> Work request
Provide only the number of lines in the data below that contain the word "void".

===== Supplied records

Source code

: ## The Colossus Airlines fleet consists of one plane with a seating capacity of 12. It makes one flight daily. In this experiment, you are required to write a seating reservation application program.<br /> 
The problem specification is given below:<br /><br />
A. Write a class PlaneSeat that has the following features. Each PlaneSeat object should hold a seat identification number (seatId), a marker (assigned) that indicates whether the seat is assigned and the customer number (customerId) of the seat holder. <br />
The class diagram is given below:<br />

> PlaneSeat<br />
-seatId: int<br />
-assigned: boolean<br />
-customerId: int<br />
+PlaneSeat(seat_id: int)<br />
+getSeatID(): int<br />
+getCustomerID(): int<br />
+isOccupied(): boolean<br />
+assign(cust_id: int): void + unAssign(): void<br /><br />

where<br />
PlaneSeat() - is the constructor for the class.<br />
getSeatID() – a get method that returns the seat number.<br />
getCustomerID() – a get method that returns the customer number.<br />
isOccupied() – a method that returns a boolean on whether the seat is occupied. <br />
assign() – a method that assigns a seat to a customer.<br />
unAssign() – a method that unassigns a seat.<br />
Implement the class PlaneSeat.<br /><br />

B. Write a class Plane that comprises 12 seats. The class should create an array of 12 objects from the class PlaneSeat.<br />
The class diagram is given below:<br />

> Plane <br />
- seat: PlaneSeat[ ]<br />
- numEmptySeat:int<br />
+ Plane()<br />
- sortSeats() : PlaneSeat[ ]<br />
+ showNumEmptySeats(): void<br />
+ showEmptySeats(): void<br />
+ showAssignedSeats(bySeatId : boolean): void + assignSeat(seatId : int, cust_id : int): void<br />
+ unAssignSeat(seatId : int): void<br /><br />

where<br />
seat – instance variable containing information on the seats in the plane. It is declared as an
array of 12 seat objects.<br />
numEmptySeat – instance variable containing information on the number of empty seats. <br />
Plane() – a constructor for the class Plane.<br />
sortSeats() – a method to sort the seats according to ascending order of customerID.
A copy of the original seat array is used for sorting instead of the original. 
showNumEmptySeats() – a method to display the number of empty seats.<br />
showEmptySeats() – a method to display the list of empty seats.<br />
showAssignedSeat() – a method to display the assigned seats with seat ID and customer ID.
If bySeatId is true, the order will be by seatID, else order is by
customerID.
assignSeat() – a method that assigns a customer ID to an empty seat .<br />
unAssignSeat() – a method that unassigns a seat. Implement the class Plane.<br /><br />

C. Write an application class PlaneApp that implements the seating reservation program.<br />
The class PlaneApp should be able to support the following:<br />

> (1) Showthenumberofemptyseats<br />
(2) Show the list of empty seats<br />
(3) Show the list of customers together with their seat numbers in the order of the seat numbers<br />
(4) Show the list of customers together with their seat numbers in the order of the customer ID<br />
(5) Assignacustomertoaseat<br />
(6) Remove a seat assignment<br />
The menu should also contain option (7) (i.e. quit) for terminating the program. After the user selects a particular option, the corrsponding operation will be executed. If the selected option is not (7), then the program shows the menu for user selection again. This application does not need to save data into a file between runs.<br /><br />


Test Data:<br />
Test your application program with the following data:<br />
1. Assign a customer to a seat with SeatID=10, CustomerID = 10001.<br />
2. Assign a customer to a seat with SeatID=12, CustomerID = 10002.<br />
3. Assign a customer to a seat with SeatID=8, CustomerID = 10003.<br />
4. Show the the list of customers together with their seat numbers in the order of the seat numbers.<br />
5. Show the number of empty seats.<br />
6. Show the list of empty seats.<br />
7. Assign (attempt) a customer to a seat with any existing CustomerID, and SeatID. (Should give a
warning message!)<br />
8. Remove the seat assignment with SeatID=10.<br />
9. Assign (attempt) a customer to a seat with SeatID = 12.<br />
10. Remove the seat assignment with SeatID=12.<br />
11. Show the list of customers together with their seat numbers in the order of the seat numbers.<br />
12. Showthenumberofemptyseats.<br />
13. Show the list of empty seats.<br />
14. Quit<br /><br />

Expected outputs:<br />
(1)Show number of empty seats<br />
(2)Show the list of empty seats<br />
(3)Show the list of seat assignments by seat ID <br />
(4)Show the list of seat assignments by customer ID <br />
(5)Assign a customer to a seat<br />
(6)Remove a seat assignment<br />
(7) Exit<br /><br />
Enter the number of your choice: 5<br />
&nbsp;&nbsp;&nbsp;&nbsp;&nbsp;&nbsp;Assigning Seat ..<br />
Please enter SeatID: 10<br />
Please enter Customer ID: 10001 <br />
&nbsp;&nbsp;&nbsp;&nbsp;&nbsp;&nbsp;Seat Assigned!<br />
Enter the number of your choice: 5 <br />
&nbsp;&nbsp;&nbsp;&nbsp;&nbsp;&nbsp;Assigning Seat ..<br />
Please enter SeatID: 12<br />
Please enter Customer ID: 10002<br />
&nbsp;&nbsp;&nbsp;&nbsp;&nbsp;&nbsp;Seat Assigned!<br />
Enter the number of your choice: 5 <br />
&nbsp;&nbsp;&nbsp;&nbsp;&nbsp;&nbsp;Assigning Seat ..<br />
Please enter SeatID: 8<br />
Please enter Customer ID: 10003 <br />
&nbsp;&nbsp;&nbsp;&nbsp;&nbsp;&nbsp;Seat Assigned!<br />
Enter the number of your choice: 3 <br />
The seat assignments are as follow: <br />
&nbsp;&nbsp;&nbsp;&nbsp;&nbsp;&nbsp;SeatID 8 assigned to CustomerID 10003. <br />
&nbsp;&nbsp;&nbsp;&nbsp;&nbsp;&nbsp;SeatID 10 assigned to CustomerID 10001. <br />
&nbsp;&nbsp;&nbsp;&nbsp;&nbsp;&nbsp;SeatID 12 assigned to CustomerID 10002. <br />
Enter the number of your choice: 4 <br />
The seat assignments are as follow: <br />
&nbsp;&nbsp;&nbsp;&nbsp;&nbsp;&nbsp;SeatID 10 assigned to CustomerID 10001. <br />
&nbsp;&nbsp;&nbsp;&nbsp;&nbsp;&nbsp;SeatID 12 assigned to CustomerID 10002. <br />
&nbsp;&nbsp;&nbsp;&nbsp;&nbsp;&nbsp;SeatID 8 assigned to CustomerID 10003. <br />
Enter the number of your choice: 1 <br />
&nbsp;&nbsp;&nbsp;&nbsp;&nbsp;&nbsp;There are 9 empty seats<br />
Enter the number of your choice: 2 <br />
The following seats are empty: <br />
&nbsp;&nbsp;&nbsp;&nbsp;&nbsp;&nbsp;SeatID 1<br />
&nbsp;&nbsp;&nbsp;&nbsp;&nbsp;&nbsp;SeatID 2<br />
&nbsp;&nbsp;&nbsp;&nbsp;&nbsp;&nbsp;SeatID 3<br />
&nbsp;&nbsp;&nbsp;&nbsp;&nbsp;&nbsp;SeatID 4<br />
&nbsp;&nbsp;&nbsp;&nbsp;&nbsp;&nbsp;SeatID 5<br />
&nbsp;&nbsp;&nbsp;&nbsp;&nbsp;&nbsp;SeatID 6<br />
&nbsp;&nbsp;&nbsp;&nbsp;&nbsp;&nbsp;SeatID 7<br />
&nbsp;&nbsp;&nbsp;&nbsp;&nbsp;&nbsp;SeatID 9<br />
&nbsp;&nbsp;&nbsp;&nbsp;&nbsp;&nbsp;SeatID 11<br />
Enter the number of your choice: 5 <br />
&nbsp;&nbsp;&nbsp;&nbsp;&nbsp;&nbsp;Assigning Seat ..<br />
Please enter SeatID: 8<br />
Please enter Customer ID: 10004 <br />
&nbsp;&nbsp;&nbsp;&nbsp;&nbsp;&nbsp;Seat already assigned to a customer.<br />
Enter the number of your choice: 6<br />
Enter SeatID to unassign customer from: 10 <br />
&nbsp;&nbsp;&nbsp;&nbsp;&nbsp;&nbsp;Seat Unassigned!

==========

> Response to the exercise
5